[CRIU] [PATCH 2/4] arch/x86: implement the process_vm_exec syscall

Andrei Vagin avagin at gmail.com
Wed Apr 14 08:52:15 MSK 2021


This change introduces the new system call:
process_vm_exec(pid_t pid, struct sigcontext *uctx, unsigned long flags,
		siginfo_t * uinfo, sigset_t *sigmask, size_t sizemask)

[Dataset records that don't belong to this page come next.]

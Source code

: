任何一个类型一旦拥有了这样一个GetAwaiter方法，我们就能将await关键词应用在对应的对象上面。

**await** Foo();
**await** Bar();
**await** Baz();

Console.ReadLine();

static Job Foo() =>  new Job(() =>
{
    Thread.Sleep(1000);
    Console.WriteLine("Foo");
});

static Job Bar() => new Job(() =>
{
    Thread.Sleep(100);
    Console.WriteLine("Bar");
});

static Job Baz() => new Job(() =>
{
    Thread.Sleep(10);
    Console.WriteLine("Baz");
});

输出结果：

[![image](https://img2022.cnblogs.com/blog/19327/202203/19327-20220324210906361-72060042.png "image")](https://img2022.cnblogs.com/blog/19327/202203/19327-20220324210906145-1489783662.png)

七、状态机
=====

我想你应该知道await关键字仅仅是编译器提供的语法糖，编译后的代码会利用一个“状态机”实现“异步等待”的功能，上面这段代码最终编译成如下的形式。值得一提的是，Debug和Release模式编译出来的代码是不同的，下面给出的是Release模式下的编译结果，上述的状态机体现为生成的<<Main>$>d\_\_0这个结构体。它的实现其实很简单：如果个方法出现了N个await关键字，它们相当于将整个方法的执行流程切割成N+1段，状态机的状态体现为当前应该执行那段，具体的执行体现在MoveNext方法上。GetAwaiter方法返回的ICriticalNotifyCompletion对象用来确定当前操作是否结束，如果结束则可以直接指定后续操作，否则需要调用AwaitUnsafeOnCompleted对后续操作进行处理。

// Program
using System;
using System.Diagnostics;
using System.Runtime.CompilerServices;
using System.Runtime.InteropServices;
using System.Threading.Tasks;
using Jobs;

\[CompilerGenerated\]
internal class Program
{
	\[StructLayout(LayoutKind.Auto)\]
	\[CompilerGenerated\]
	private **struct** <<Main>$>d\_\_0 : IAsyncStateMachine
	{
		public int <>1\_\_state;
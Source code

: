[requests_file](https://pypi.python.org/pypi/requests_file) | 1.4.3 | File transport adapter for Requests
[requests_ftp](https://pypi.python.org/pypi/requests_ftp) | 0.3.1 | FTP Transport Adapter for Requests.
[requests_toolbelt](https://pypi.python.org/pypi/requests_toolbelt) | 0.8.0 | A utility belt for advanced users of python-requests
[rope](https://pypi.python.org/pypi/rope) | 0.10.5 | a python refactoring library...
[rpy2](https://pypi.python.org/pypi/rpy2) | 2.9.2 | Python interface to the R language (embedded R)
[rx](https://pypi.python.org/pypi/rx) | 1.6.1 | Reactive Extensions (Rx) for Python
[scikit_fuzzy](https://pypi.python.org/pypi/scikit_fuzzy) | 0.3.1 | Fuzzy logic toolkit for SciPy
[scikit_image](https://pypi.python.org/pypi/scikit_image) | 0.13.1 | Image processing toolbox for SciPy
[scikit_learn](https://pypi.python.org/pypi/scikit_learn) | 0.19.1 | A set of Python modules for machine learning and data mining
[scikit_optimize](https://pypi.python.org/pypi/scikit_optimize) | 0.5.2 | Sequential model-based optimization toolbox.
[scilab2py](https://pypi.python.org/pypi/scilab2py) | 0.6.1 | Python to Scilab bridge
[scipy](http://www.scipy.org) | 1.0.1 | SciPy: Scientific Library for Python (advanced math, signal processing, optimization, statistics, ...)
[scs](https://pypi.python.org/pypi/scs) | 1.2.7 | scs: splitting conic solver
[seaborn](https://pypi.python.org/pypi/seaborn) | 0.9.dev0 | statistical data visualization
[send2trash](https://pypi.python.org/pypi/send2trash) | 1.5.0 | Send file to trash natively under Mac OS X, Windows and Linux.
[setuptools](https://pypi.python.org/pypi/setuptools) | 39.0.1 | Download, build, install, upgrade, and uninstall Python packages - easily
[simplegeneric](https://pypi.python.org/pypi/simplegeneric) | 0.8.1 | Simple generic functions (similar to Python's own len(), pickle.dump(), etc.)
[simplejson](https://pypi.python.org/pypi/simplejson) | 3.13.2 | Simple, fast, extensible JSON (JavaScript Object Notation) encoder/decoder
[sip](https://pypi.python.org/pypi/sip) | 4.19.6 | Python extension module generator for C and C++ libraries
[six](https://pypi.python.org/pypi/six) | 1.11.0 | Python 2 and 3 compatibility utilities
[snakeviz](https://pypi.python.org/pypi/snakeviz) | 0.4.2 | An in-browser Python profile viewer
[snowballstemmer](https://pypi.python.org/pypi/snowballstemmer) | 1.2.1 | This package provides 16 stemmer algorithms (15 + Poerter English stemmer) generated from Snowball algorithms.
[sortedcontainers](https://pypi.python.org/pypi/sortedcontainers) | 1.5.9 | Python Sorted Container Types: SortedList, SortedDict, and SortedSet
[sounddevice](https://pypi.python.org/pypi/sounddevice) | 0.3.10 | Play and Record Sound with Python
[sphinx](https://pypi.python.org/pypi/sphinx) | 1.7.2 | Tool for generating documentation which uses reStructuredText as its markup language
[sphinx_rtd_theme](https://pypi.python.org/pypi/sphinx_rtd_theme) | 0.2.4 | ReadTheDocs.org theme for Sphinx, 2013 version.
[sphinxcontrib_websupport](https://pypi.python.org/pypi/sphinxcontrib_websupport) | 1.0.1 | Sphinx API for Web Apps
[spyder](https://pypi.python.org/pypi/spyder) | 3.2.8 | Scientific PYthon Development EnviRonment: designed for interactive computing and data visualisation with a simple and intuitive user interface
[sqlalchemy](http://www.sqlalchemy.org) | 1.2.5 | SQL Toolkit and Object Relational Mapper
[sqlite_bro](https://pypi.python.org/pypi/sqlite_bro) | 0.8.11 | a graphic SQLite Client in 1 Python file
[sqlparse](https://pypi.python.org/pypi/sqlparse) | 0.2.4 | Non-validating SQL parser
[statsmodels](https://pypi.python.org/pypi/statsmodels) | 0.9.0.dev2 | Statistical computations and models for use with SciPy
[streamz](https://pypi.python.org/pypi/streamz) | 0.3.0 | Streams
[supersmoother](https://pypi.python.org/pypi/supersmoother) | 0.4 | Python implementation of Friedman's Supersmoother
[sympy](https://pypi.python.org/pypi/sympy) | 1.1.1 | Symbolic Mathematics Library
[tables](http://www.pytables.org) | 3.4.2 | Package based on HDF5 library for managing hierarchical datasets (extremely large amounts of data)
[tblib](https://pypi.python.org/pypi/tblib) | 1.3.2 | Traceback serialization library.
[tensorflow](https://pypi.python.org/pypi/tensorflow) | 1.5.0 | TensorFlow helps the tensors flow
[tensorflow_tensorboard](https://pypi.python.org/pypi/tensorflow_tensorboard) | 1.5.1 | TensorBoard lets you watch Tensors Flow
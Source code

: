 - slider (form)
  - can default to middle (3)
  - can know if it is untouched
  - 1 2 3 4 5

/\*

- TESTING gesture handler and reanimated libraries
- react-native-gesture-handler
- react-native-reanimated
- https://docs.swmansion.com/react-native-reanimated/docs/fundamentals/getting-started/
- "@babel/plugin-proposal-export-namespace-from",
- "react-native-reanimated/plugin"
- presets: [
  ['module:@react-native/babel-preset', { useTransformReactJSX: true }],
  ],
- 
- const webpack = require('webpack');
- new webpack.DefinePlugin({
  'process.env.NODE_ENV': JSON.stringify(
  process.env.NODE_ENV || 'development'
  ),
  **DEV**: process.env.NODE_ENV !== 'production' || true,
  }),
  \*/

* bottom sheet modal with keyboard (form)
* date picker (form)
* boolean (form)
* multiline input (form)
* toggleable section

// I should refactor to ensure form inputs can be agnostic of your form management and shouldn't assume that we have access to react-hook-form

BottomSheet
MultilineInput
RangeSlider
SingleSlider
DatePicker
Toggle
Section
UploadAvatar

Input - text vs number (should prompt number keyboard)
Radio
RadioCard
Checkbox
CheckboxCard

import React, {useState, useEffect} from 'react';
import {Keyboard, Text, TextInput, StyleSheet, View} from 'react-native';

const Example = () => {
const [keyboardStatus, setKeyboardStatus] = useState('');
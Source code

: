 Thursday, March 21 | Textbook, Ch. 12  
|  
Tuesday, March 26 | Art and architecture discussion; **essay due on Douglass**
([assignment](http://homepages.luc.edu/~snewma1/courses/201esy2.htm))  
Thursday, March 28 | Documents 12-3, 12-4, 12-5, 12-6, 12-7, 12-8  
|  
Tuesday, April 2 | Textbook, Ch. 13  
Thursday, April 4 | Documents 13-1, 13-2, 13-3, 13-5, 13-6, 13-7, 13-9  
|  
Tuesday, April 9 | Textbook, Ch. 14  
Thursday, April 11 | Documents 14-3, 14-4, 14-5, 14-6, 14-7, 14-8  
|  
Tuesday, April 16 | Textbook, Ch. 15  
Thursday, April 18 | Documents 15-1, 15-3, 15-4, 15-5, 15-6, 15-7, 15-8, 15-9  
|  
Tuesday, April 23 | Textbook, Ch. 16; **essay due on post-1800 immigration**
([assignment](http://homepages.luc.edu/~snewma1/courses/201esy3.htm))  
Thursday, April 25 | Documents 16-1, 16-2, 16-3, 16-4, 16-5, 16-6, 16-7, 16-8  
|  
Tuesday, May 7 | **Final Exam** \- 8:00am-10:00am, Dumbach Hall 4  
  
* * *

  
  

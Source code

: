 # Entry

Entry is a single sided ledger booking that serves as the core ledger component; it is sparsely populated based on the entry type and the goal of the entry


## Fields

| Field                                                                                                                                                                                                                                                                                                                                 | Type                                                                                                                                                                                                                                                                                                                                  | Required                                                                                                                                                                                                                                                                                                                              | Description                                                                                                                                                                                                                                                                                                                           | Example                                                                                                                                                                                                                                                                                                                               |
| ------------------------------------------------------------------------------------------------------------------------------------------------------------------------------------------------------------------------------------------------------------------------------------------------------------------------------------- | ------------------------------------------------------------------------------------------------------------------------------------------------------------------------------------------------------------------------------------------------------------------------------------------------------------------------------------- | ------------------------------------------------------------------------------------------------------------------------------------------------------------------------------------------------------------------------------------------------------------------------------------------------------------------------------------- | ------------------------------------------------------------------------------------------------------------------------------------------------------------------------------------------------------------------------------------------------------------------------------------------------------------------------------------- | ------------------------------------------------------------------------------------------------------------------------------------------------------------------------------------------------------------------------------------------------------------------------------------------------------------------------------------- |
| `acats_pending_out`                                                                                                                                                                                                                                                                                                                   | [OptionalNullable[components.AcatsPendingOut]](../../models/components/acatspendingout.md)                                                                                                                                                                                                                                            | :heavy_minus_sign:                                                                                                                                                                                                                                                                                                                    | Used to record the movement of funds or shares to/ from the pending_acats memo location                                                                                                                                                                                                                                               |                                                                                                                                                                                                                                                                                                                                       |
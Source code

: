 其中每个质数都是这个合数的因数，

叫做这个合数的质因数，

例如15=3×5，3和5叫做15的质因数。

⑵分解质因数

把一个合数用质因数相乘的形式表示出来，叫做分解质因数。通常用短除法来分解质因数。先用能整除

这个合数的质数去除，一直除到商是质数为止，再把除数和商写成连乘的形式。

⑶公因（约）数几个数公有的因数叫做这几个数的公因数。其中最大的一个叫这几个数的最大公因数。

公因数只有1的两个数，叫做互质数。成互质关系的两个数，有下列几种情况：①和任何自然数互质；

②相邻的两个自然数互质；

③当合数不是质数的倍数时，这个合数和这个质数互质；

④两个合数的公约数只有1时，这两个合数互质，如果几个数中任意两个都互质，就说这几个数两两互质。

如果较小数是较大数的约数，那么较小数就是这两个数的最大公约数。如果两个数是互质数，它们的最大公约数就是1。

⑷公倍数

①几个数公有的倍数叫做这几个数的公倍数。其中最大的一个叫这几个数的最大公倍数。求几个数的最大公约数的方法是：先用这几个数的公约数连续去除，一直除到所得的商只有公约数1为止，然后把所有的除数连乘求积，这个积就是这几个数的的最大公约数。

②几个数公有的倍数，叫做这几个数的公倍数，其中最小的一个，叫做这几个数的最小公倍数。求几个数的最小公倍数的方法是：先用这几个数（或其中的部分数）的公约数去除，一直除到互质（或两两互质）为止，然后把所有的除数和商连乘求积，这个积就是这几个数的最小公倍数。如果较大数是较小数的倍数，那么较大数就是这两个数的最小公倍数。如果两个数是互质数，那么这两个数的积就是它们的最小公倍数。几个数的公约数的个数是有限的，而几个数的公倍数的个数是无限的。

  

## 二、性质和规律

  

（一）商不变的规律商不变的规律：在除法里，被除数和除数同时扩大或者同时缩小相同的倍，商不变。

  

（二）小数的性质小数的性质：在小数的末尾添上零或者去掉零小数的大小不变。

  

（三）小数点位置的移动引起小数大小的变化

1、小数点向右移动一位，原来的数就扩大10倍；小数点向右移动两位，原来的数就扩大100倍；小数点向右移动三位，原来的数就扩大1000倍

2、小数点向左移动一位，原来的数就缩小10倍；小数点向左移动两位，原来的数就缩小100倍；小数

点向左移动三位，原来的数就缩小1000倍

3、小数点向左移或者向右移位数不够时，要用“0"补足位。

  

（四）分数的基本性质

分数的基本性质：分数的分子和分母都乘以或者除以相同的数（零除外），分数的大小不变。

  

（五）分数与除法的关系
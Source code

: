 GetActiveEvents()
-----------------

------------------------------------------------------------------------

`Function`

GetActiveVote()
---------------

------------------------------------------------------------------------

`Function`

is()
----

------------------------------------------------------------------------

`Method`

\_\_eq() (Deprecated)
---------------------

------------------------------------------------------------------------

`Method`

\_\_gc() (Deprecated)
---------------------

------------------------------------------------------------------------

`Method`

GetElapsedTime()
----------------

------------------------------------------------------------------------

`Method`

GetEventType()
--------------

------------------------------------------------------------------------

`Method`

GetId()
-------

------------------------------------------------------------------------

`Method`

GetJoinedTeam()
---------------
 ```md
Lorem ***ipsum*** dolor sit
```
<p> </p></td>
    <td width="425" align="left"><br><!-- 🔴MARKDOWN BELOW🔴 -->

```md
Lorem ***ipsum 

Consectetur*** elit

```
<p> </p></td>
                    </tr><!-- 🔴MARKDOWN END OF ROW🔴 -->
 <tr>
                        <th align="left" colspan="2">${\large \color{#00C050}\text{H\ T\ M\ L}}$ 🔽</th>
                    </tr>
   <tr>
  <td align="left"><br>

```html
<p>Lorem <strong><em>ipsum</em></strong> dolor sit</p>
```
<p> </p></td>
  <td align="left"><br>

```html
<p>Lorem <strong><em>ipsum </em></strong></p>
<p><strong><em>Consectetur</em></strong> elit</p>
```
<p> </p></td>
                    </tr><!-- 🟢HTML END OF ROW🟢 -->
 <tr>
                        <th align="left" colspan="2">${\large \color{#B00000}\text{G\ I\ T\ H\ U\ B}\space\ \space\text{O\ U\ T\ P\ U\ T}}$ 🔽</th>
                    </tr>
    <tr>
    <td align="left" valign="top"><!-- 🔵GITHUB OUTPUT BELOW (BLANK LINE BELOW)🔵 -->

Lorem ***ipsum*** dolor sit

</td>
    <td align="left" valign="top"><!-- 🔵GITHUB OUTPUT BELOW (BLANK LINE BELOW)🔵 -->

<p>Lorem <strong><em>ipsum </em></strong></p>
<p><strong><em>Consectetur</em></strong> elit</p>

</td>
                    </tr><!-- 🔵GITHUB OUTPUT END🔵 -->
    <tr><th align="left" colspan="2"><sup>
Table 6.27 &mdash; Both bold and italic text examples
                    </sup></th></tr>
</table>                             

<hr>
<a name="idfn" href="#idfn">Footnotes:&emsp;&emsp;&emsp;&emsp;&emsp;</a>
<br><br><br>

process_vm_exec allows to execute the current process in an address
space of another process.

process_vm_exec swaps the current address space with an address space of
a specified process, sets a state from sigcontex and resumes the process.
When a process receives a signal or calls a system call,
process_vm_exec saves the process state back to sigcontext, restores the
origin address space, restores the origin process state, and returns to
userspace.

If it was interrupted by a signal and the signal is in the user_mask,
the signal is dequeued and information about it is saved in uinfo.
If process_vm_exec is interrupted by a system call, a synthetic siginfo
for the SIGSYS signal is generated.

The behavior of this system call is similar to PTRACE_SYSEMU but
everything is happing in the context of one process, so
process_vm_exec shows a better performance.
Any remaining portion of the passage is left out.